Enchanted introduced us to the Woodcutter family, with their seven daughters, three sons, and penchant for stumbling into fairy tale situations. Hero focuses on Saturday, the sixth daughter. She’s spent her life out in the woods, felling trees with her father and brother, and dreaming of journeying in pursuit of a great destiny. A series of mishaps leads to Saturday’s arrival at the mountain at the Top of the World, where she meets Peregrine and Betwixt. Peregrine is an Earl’s son who was cursed by a witch’s daughter to assume her place on the mountain, and has been running around in masquerade (and a skirt) for uncounted years. Betwixt is a magical creature who frequently shifts shape, but always to something combining animals (like a chimaera or a gryphon). The three join forces to fight the witch, and the sleeping dragon under the mountain.
There’s quite a lot going on here…and I reduced half of it down to “a series of mishaps.” I had trouble with the first several chapters of this book. So much happens so quickly that I was beginning to get whiplash. But then Saturday arrives at the Top of the World, where time moves much more slowly than the rest of the world…and the book slows down too. Rarely do I talk about a book slowing down as a good thing, but this was exactly what Hero needed. The focus on only five characters on the mountain also helped…
In a way I had opposite problems to my experience with Enchanted–there, I rolled with the plot shifts but the romance felt insanely fast. Here, the plot shifts were more dizzying, but the romance felt better. The good news is that I still enjoyed both of these books!
The romance was not what I would call slow, but it still felt more like the normal YA book or chick flick speed. Peregrine does fall pretty quick (but there’s a magical explanation about these visions he’s been having…) and Saturday holds out for a while longer.
One of the most interesting aspects of this book is the gender-reversal of the two leads. Saturday is tall and strong and tough, a warrior who’s mistaken for her brother Jack. Peregrine is described as effeminate, and spends most of the book in a skirt. It’s a little vague on how much is who he really is, and how much is the curse, but it’s still the prevailing situation for most of the story. In some ways the book is somewhat heavy-handed on the subject, but hey, I’m always happy to see a fierce heroine in fairy tales!

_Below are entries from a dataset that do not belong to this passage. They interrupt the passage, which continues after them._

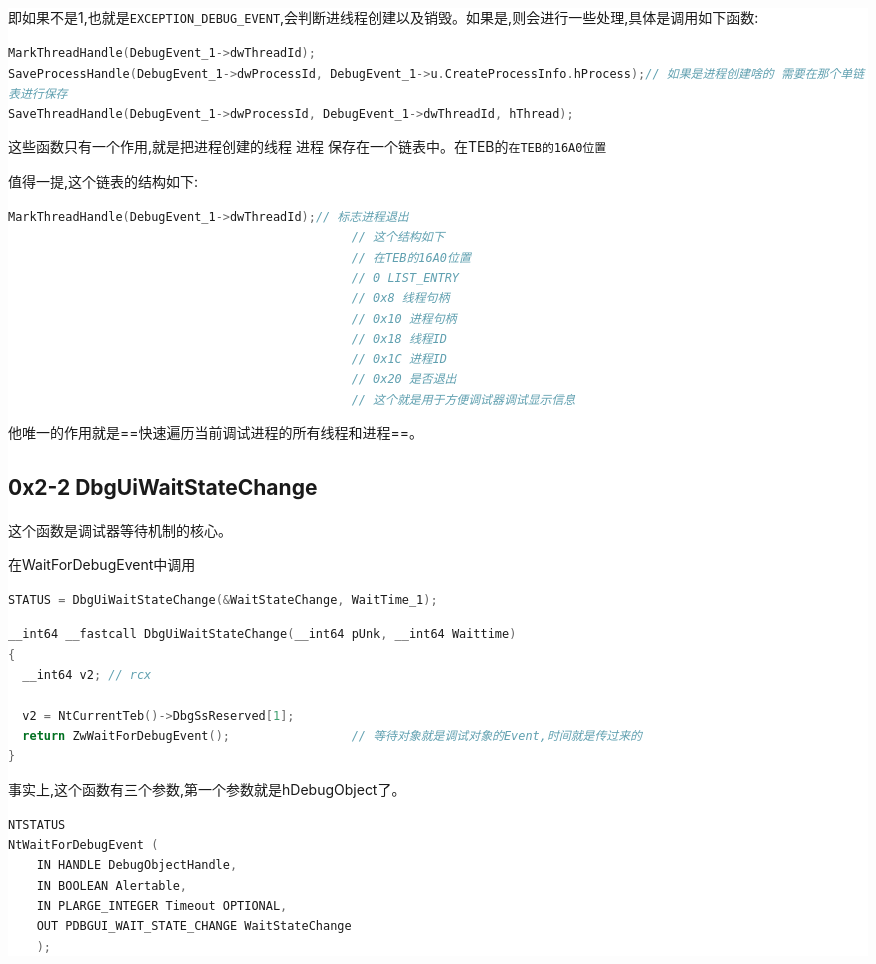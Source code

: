 即如果不是1,也就是`EXCEPTION_DEBUG_EVENT`,会判断进线程创建以及销毁。如果是,则会进行一些处理,具体是调用如下函数:

```c++
MarkThreadHandle(DebugEvent_1->dwThreadId);
SaveProcessHandle(DebugEvent_1->dwProcessId, DebugEvent_1->u.CreateProcessInfo.hProcess);// 如果是进程创建啥的 需要在那个单链表进行保存
SaveThreadHandle(DebugEvent_1->dwProcessId, DebugEvent_1->dwThreadId, hThread);
```

这些函数只有一个作用,就是把进程创建的线程 进程 保存在一个链表中。在TEB的`在TEB的16A0位置`

值得一提,这个链表的结构如下:

```c++
MarkThreadHandle(DebugEvent_1->dwThreadId);// 标志进程退出
                                                // 这个结构如下
                                                // 在TEB的16A0位置
                                                // 0 LIST_ENTRY
                                                // 0x8 线程句柄
                                                // 0x10 进程句柄
                                                // 0x18 线程ID
                                                // 0x1C 进程ID
                                                // 0x20 是否退出
                                                // 这个就是用于方便调试器调试显示信息
```

他唯一的作用就是==快速遍历当前调试进程的所有线程和进程==。

## 0x2-2 DbgUiWaitStateChange

这个函数是调试器等待机制的核心。

在WaitForDebugEvent中调用

```c++
STATUS = DbgUiWaitStateChange(&WaitStateChange, WaitTime_1);
```

```c++
__int64 __fastcall DbgUiWaitStateChange(__int64 pUnk, __int64 Waittime)
{
  __int64 v2; // rcx

  v2 = NtCurrentTeb()->DbgSsReserved[1];
  return ZwWaitForDebugEvent();                 // 等待对象就是调试对象的Event,时间就是传过来的
}
```

事实上,这个函数有三个参数,第一个参数就是hDebugObject了。

```c++
NTSTATUS
NtWaitForDebugEvent (
    IN HANDLE DebugObjectHandle,
    IN BOOLEAN Alertable,
    IN PLARGE_INTEGER Timeout OPTIONAL,
    OUT PDBGUI_WAIT_STATE_CHANGE WaitStateChange
    );
```
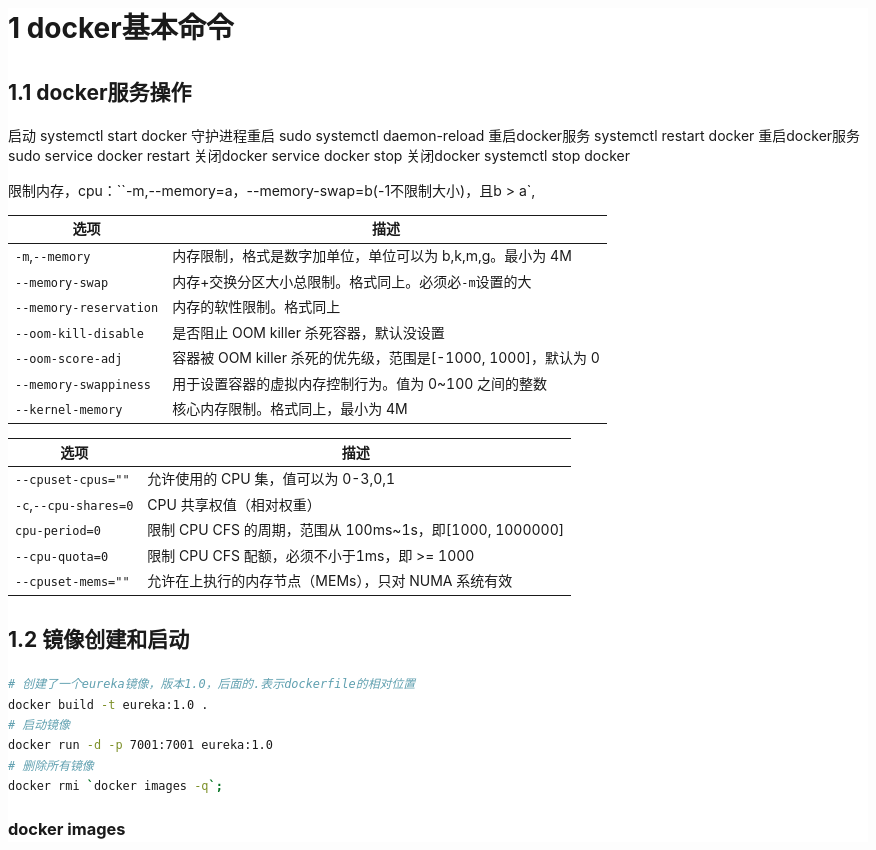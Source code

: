 # 1 docker基本命令

## 1.1 docker服务操作

启动        systemctl start docker
守护进程重启   sudo systemctl daemon-reload
重启docker服务   systemctl restart  docker
重启docker服务  sudo service docker restart
关闭docker   service docker stop
关闭docker  systemctl stop docker

限制内存，cpu：``-m,--memory=a，--memory-swap=b(-1不限制大小)，且b > a`,

| 选项                   | 描述                                                         |
| ---------------------- | ------------------------------------------------------------ |
| `-m`,`--memory`        | 内存限制，格式是数字加单位，单位可以为 b,k,m,g。最小为 4M    |
| `--memory-swap`        | 内存+交换分区大小总限制。格式同上。必须必`-m`设置的大        |
| `--memory-reservation` | 内存的软性限制。格式同上                                     |
| `--oom-kill-disable`   | 是否阻止 OOM killer 杀死容器，默认没设置                     |
| `--oom-score-adj`      | 容器被 OOM killer 杀死的优先级，范围是[-1000, 1000]，默认为 0 |
| `--memory-swappiness`  | 用于设置容器的虚拟内存控制行为。值为 0~100 之间的整数        |
| `--kernel-memory`      | 核心内存限制。格式同上，最小为 4M                            |

| 选项                  | 描述                                                    |
| --------------------- | ------------------------------------------------------- |
| `--cpuset-cpus=""`    | 允许使用的 CPU 集，值可以为 0-3,0,1                     |
| `-c`,`--cpu-shares=0` | CPU 共享权值（相对权重）                                |
| `cpu-period=0`        | 限制 CPU CFS 的周期，范围从 100ms~1s，即[1000, 1000000] |
| `--cpu-quota=0`       | 限制 CPU CFS 配额，必须不小于1ms，即 >= 1000            |
| `--cpuset-mems=""`    | 允许在上执行的内存节点（MEMs），只对 NUMA 系统有效      |

## 1.2 镜像创建和启动

```bash
# 创建了一个eureka镜像，版本1.0，后面的.表示dockerfile的相对位置
docker build -t eureka:1.0 .
# 启动镜像
docker run -d -p 7001:7001 eureka:1.0
# 删除所有镜像
docker rmi `docker images -q`;
```

### docker images
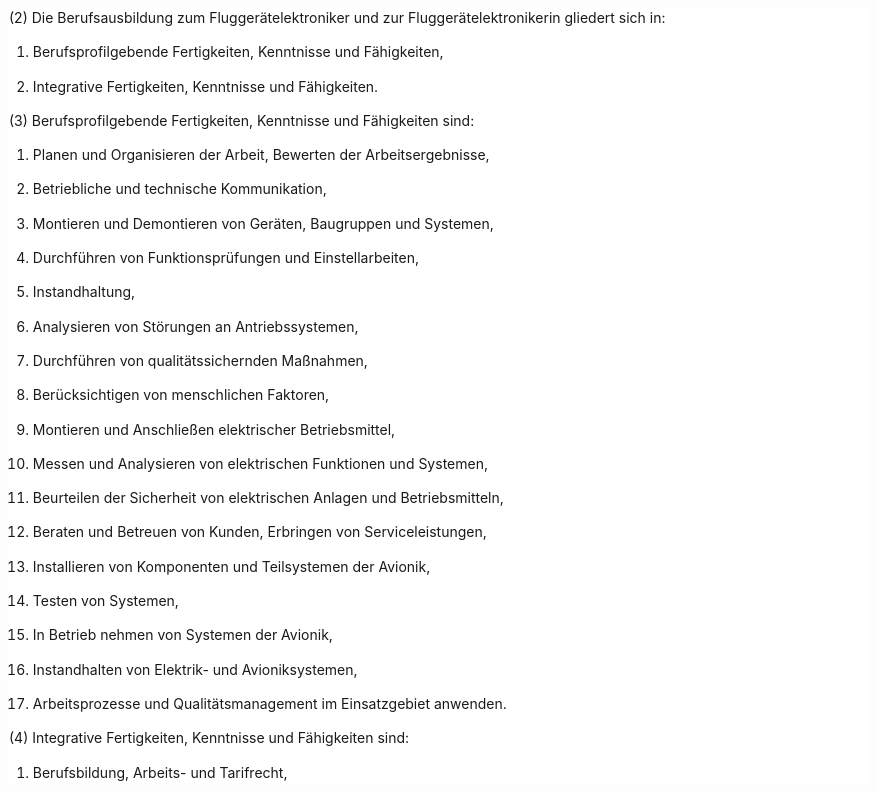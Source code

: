 (2) Die Berufsausbildung zum Fluggerätelektroniker und zur
Fluggerätelektronikerin gliedert sich in:

1.  Berufsprofilgebende Fertigkeiten, Kenntnisse und Fähigkeiten,


2.  Integrative Fertigkeiten, Kenntnisse und Fähigkeiten.




(3) Berufsprofilgebende Fertigkeiten, Kenntnisse und Fähigkeiten sind:

1.  Planen und Organisieren der Arbeit, Bewerten der Arbeitsergebnisse,


2.  Betriebliche und technische Kommunikation,


3.  Montieren und Demontieren von Geräten, Baugruppen und Systemen,


4.  Durchführen von Funktionsprüfungen und Einstellarbeiten,


5.  Instandhaltung,


6.  Analysieren von Störungen an Antriebssystemen,


7.  Durchführen von qualitätssichernden Maßnahmen,


8.  Berücksichtigen von menschlichen Faktoren,


9.  Montieren und Anschließen elektrischer Betriebsmittel,


10. Messen und Analysieren von elektrischen Funktionen und Systemen,


11. Beurteilen der Sicherheit von elektrischen Anlagen und
    Betriebsmitteln,


12. Beraten und Betreuen von Kunden, Erbringen von Serviceleistungen,


13. Installieren von Komponenten und Teilsystemen der Avionik,


14. Testen von Systemen,


15. In Betrieb nehmen von Systemen der Avionik,


16. Instandhalten von Elektrik- und Avioniksystemen,


17. Arbeitsprozesse und Qualitätsmanagement im Einsatzgebiet anwenden.




(4) Integrative Fertigkeiten, Kenntnisse und Fähigkeiten sind:

1.  Berufsbildung, Arbeits- und Tarifrecht,

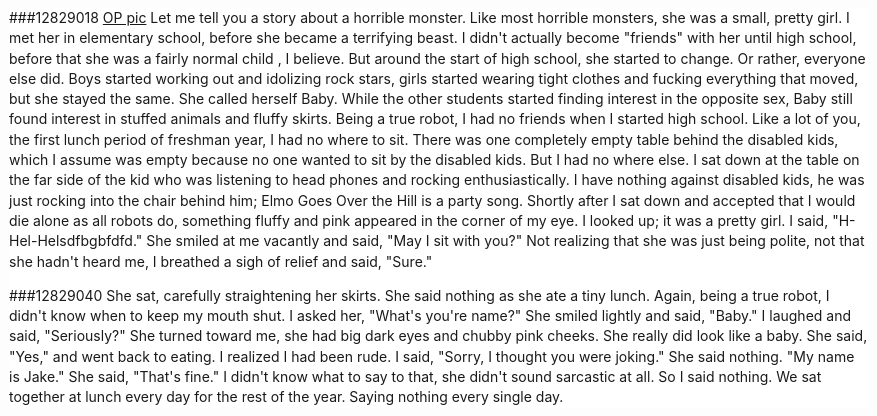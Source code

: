 ###12829018
[OP pic](http://i.imgur.com/yiZY2Ha.jpg)
Let me tell you a story about a horrible monster.
Like most horrible monsters, she was a small, pretty girl.
I met her in elementary school, before she became a terrifying beast.
I didn't actually become "friends" with her until high school, before that she was a fairly normal child , I believe.
But around the start of high school, she started to change.
Or rather, everyone else did.
Boys started working out and idolizing rock stars, girls started wearing tight clothes and fucking everything that moved,
but she stayed the same.
She called herself Baby.
While the other students started finding interest in the opposite sex, Baby still found interest in stuffed animals and fluffy skirts.
Being a true robot, I had no friends when I started high school.
Like a lot of you, the first lunch period of freshman year, I had no where to sit.
There was one completely empty table behind the disabled kids, which I assume was empty because no one wanted to sit by the disabled kids.
But I had no where else.
I sat down at the table on the far side of the kid who was listening to head phones and rocking enthusiastically.
I have nothing against disabled kids, he was just rocking into the chair behind him; Elmo Goes Over the Hill is a party song.
Shortly after I sat down and accepted that I would die alone as all robots do, something fluffy and pink appeared in the corner of my eye.
I looked up; it was a pretty girl.
I said, "H-Hel-Helsdfbgbfdfd."
She smiled at me vacantly and said, "May I sit with you?"
Not realizing that she was just being polite, not that she hadn't heard me, I breathed a sigh of relief and said, "Sure." 

###12829040 
She sat, carefully straightening her skirts.
She said nothing as she ate a tiny lunch.
Again, being a true robot, I didn't know when to keep my mouth shut.
I asked her, "What's you're name?"
She smiled lightly and said, "Baby."
I laughed and said, "Seriously?"
She turned toward me, she had big dark eyes and chubby pink cheeks. She really did look like a baby.
She said, "Yes," and went back to eating.
I realized I had been rude.
I said, "Sorry, I thought you were joking."
She said nothing.
"My name is Jake."
She said, "That's fine."
I didn't know what to say to that, she didn't sound sarcastic at all.
So I said nothing.
We sat together at lunch every day for the rest of the year.
Saying nothing every single day.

My favorite part may be Betwixt, the shape-changing creature with a snarky wisdom. It seems to be a truth universally acknowledged that a hero in possession of a clever animal sidekick will find himself upstaged…
After a frenetic opening, Hero has a somewhat frenetic closing too, mostly (I think) setting up plot threads for the next book (which won’t be out for almost a year!) That seems to be the fate of second books in a trilogy, and I felt satisfied by the plot threads that did wrap up…and I guess I’ll just have to wait until February, 2015 for the rest!